**Task to complete:**
Which lines of the listing below contain the word "bruco"? Return them.

**Records provided:**

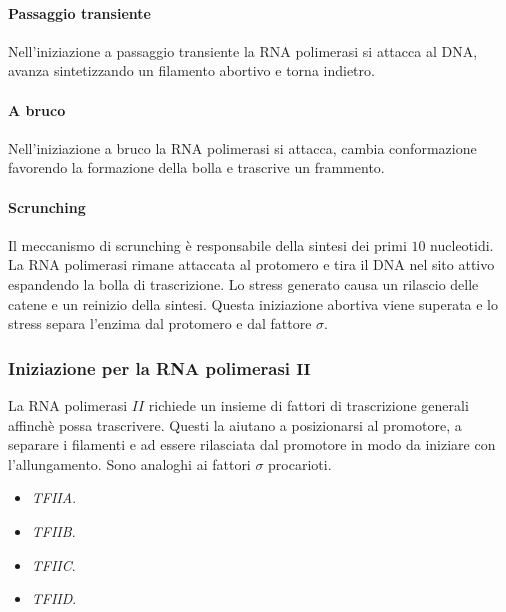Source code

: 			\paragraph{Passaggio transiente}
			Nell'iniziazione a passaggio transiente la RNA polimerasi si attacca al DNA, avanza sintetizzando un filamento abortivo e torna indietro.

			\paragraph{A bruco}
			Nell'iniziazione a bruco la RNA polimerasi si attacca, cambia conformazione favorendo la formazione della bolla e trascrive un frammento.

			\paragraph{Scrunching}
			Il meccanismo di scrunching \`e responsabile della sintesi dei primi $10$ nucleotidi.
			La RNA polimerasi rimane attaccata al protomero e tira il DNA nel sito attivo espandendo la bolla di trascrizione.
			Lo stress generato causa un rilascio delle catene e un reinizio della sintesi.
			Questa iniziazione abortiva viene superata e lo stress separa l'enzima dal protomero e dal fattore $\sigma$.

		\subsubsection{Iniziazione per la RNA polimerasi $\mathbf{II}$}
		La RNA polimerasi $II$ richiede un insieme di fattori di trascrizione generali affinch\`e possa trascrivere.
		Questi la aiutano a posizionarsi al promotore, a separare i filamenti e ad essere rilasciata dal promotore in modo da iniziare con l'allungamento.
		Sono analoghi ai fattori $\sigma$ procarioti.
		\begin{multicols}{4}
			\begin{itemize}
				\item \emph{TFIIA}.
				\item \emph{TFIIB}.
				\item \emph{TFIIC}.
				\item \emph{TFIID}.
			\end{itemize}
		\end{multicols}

* * *

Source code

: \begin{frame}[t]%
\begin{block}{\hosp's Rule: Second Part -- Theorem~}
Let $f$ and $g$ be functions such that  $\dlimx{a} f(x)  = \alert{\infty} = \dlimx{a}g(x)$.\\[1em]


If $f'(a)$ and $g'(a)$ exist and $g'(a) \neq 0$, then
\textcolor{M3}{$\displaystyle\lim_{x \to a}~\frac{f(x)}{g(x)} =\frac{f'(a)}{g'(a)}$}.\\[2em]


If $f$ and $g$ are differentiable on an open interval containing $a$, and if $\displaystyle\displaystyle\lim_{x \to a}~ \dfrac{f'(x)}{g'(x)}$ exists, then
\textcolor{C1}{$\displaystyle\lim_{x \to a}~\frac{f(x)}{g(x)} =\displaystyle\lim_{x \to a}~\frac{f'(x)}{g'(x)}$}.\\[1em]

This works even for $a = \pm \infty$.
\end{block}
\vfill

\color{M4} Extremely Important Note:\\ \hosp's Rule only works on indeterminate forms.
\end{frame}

**Exercise output:**
			\paragraph{A bruco}
			Nell'iniziazione a bruco la RNA polimerasi si attacca, cambia conformazione favorendo la formazione della bolla e trascrive un frammento.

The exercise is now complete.